Skip to 2 minutes and 11 secondsIf I go to the “More options” menu, I get a number of options which are quite useful: outputting the model, we’re doing that; outputting statistics; we can output different evaluation measures; we’re doing the confusion matrix; we’re storing the prediction for visualization; we can output the predictions if we want; we can do a cost-sensitive evaluation; and we can set the random seed for cross-validation or percentage split. That’s set by default to 1. I’m going to change that to 2, a different random seed. We could also output the source code for the classifier if we wanted, but I just want to change the random seed. Then I want to run it again.

Skip to 2 minutes and 55 secondsBefore we got 0.967, and this time we get 0.94, 94%. Quite different, you see.

Skip to 3 minutes and 5 secondsIf I were then to change this again to, say, 3, and run it again: again I get 94%. If I change it again to 4 and run it again, I get 96.7%. Let’s do one more. Change it to 5, run it again, and now I get 95.3%. Here’s a table with these figures in. If we run it 10 times, we get this set of results. Given this set of experimental results, we can calculate the mean and standard deviation. The sample mean is the sum of all of these error figures – or these success rates, I should say – divided by the number, 10 of them. That’s 0.949, about 95%. That’s really what we would expect to get.

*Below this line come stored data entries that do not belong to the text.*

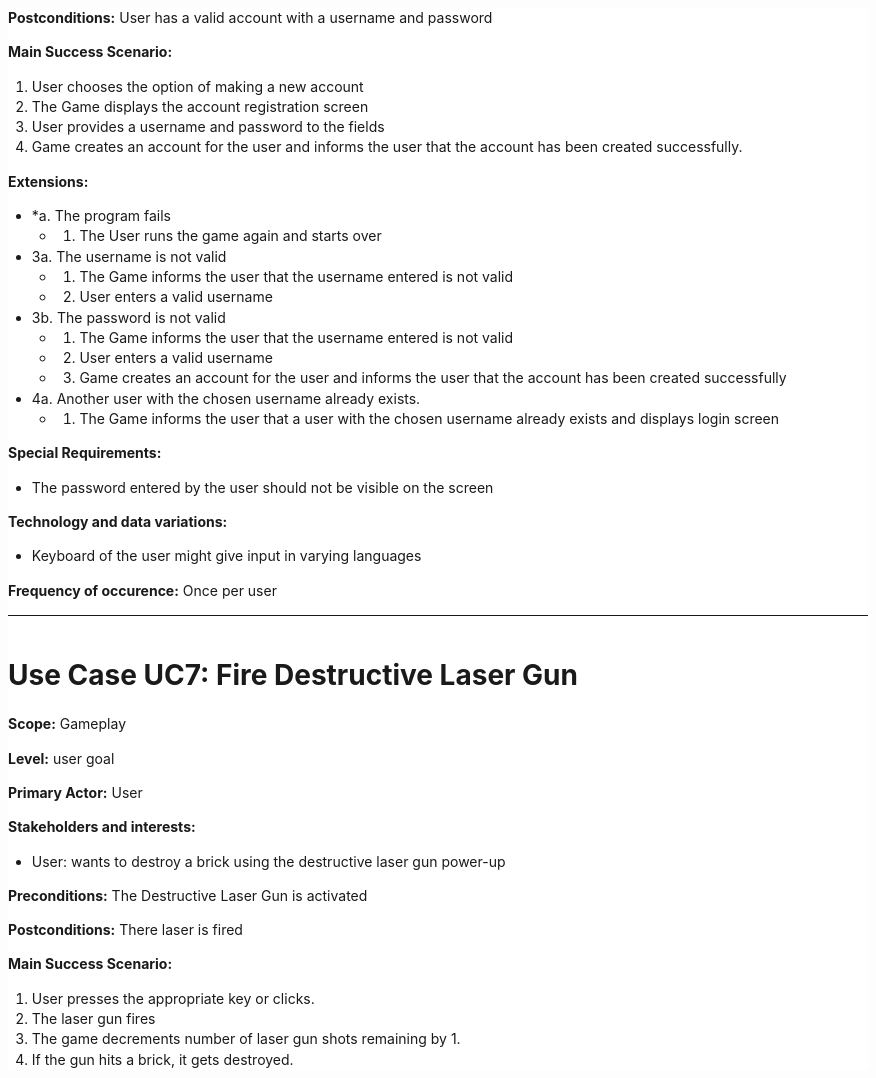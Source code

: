 **Postconditions:** User has a valid account with a username and password

**Main Success Scenario:**
1. User chooses the option of making a new account
2. The Game displays the account registration screen
3. User provides a username and password to the fields
4. Game creates an account for the user and informs the user that the account has been created successfully.

**Extensions:**
* *a. The program fails
	*  1. The User runs the game again and starts over      
* 3a. The username is not valid
	* 1. The Game informs the user that the username entered is not valid
	* 2. User enters a valid username
* 3b. The password is not valid
	* 1. The Game informs the user that the username entered is not valid
	* 2. User enters a valid username
	* 3. Game creates an account for the user and informs the user that the account has been created successfully
* 4a. Another user with the chosen username already exists.
	* 1. The Game informs the user that a user with the chosen username already exists and displays login screen

**Special Requirements:**
- The password entered by the user should not be visible on the screen

**Technology and data variations:**
- Keyboard of the user might give input in varying languages

**Frequency of occurence:** Once per user

---

# Use Case UC7: Fire Destructive Laser Gun
**Scope:** Gameplay

**Level:** user goal

**Primary Actor:** User  

**Stakeholders and interests:**  

 -   User: wants to destroy a brick using the destructive laser gun power-up
 
**Preconditions:** The Destructive Laser Gun is activated

**Postconditions:** There laser is fired

**Main Success Scenario:**  

1.  User presses the appropriate key or clicks.
2.  The laser gun fires
3.  The game decrements number of laser gun shots remaining by 1.
4.  If the gun hits a brick, it gets destroyed. 
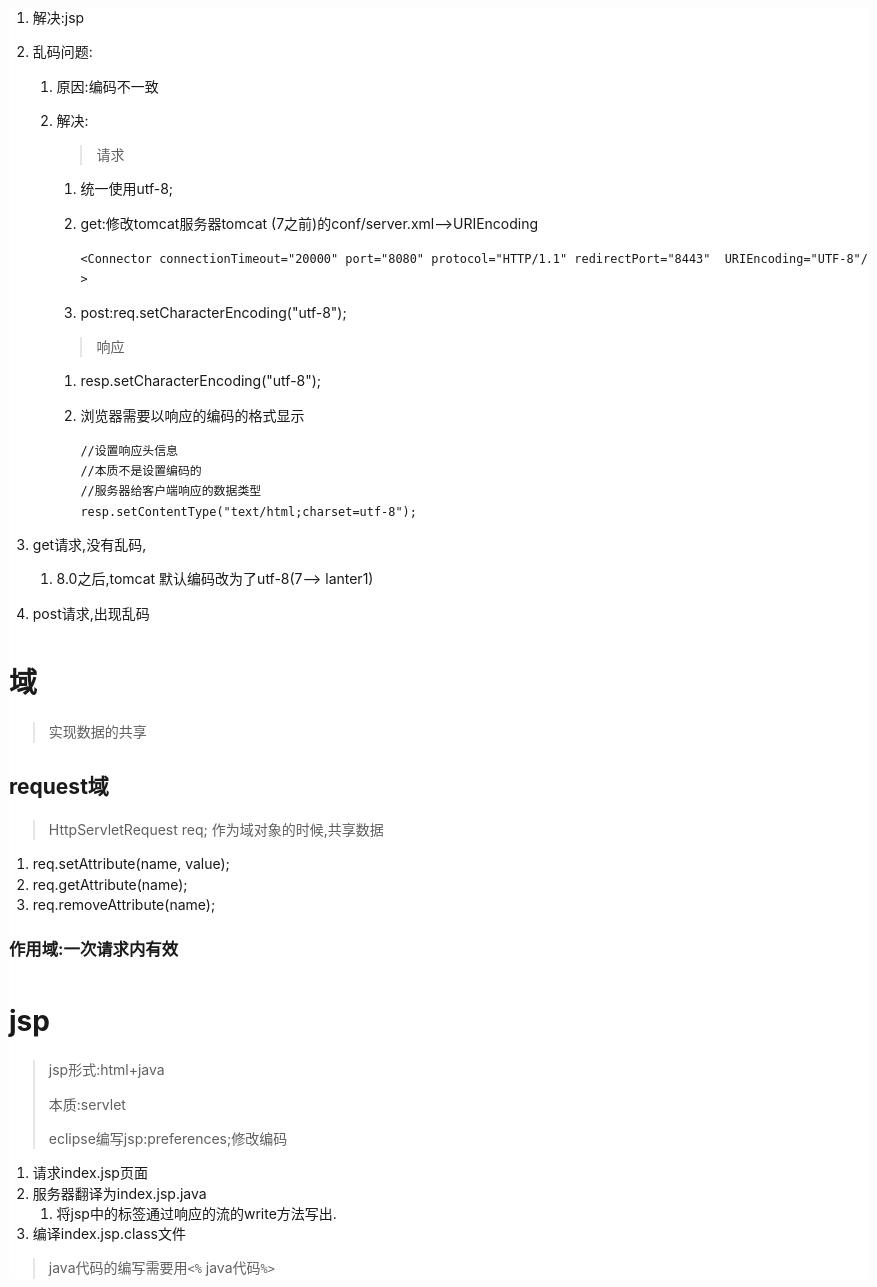    1. 解决:jsp

2. 乱码问题:

   1. 原因:编码不一致

   2. 解决:

      > 请求

      1. 统一使用utf-8;

      2. get:修改tomcat服务器tomcat (7之前)的conf/server.xml-->URIEncoding

         ```
         <Connector connectionTimeout="20000" port="8080" protocol="HTTP/1.1" redirectPort="8443"  URIEncoding="UTF-8"/>
         ```

      3. post:req.setCharacterEncoding("utf-8");

      > 响应

      1. resp.setCharacterEncoding("utf-8");

      2. 浏览器需要以响应的编码的格式显示

         ```
         //设置响应头信息
         //本质不是设置编码的
         //服务器给客户端响应的数据类型
         resp.setContentType("text/html;charset=utf-8");
         ```

3. get请求,没有乱码,

   1. 8.0之后,tomcat 默认编码改为了utf-8(7--> lanter1)

4. post请求,出现乱码

# 域

> 实现数据的共享

## request域

> HttpServletRequest req; 作为域对象的时候,共享数据

1. req.setAttribute(name, value);
2. req.getAttribute(name);
3. req.removeAttribute(name);

### 作用域:一次请求内有效



# jsp

> jsp形式:html+java
>
> 本质:servlet
>
> eclipse编写jsp:preferences;修改编码

1. 请求index.jsp页面
2. 服务器翻译为index.jsp.java
   1. 将jsp中的标签通过响应的流的write方法写出.
3. 编译index.jsp.class文件

> java代码的编写需要用`<%` java代码`%>`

Skip to 4 minutes and 2 secondsThat’s a better estimate than the 96.7% that we started out with. A more reliable estimate. We can calculate the sample variance. We take the deviation from the mean, we subtract the mean from each of these numbers, we square that, add them up, and we divide, not by n, but by n – 1. That might surprise you, perhaps. The reason for it being n – 1 is because we’ve actually calculated the mean from this sample. When the mean is calculated from the sample, you need to divide by n – 1, leading to a slightly larger variance estimate than if you were to divide by n.

Skip to 4 minutes and 43 secondsWe take the square root of that, and in this case we get a standard deviation of 1.8%. Now you can see that the real performance of J48 on the segment-challenge dataset is approximately 95% accuracy, plus or minus approximately 2%. Anywhere, let’s say, between 93–97% accuracy. These figures that you get, that Weka puts out for you, are misleading. You need to be careful how you interpret them, because the result is certainly not 95.3333%. There’s a lot of variation on all of these figures. Remember, the basic assumption is the training and test sets are sampled independently from an infinite population, and you should expect a slight variation in results – perhaps more than just a slight variation in results.

Skip to 5 minutes and 39 secondsYou can estimate the variation in results by setting the random-number seed and repeating the experiment. You can calculate the mean and standard deviation experimentally, which is what we just did.

# Repeated training and testing

You can evaluate a classifier by splitting the dataset randomly into training and testing parts; train it on the former and test it on the latter. Of course, different splits produce slightly different results. If you simply re-run Weka, it repeats the same split – but you can force it to make different splits by altering the random number generator’s “seed”. If you evaluate the classifier several times you can average the results – and calculate the standard deviation.